START INPUT DATA
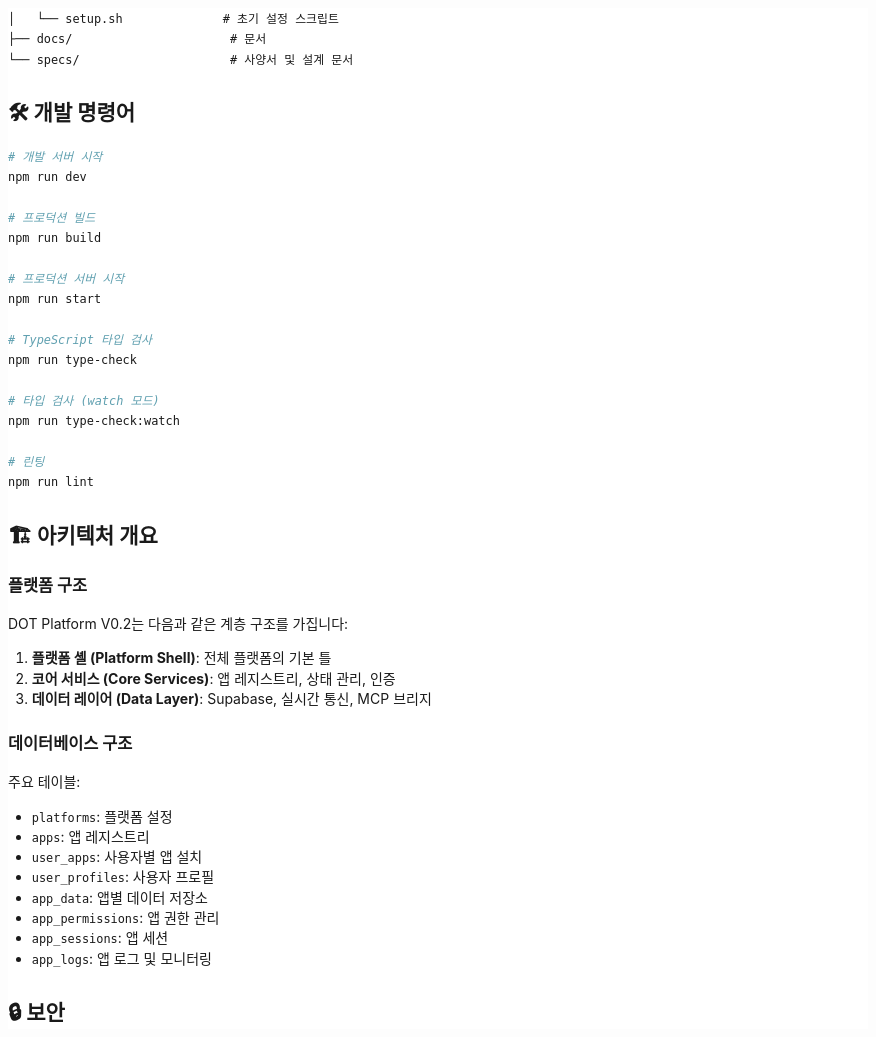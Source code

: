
 ```
│   └── setup.sh              # 초기 설정 스크립트
├── docs/                      # 문서
└── specs/                     # 사양서 및 설계 문서
```

## 🛠 개발 명령어

```bash
# 개발 서버 시작
npm run dev

# 프로덕션 빌드
npm run build

# 프로덕션 서버 시작
npm run start

# TypeScript 타입 검사
npm run type-check

# 타입 검사 (watch 모드)
npm run type-check:watch

# 린팅
npm run lint
```

## 🏗 아키텍처 개요

### 플랫폼 구조

DOT Platform V0.2는 다음과 같은 계층 구조를 가집니다:

1. **플랫폼 셸 (Platform Shell)**: 전체 플랫폼의 기본 틀
2. **코어 서비스 (Core Services)**: 앱 레지스트리, 상태 관리, 인증
3. **데이터 레이어 (Data Layer)**: Supabase, 실시간 통신, MCP 브리지

### 데이터베이스 구조

주요 테이블:
- `platforms`: 플랫폼 설정
- `apps`: 앱 레지스트리
- `user_apps`: 사용자별 앱 설치
- `user_profiles`: 사용자 프로필
- `app_data`: 앱별 데이터 저장소
- `app_permissions`: 앱 권한 관리
- `app_sessions`: 앱 세션
- `app_logs`: 앱 로그 및 모니터링

## 🔒 보안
END INPUT DATA
# WORK INSTRUCTIONS
All of the material should be reproduced exactly, apart from the pictures.

# SOLUTION TO THIS TASK
Source code

:
 ```
│   └── setup.sh              # 초기 설정 스크립트
├── docs/                      # 문서
└── specs/                     # 사양서 및 설계 문서
```

## 🛠 개발 명령어

```bash
# 개발 서버 시작
npm run dev

# 프로덕션 빌드
npm run build

# 프로덕션 서버 시작
npm run start

# TypeScript 타입 검사
npm run type-check

# 타입 검사 (watch 모드)
npm run type-check:watch

# 린팅
npm run lint
```

## 🏗 아키텍처 개요

### 플랫폼 구조

DOT Platform V0.2는 다음과 같은 계층 구조를 가집니다:

1. **플랫폼 셸 (Platform Shell)**: 전체 플랫폼의 기본 틀
2. **코어 서비스 (Core Services)**: 앱 레지스트리, 상태 관리, 인증
3. **데이터 레이어 (Data Layer)**: Supabase, 실시간 통신, MCP 브리지

### 데이터베이스 구조

주요 테이블:
- `platforms`: 플랫폼 설정
- `apps`: 앱 레지스트리
- `user_apps`: 사용자별 앱 설치
- `user_profiles`: 사용자 프로필
- `app_data`: 앱별 데이터 저장소
- `app_permissions`: 앱 권한 관리
- `app_sessions`: 앱 세션
- `app_logs`: 앱 로그 및 모니터링

## 🔒 보안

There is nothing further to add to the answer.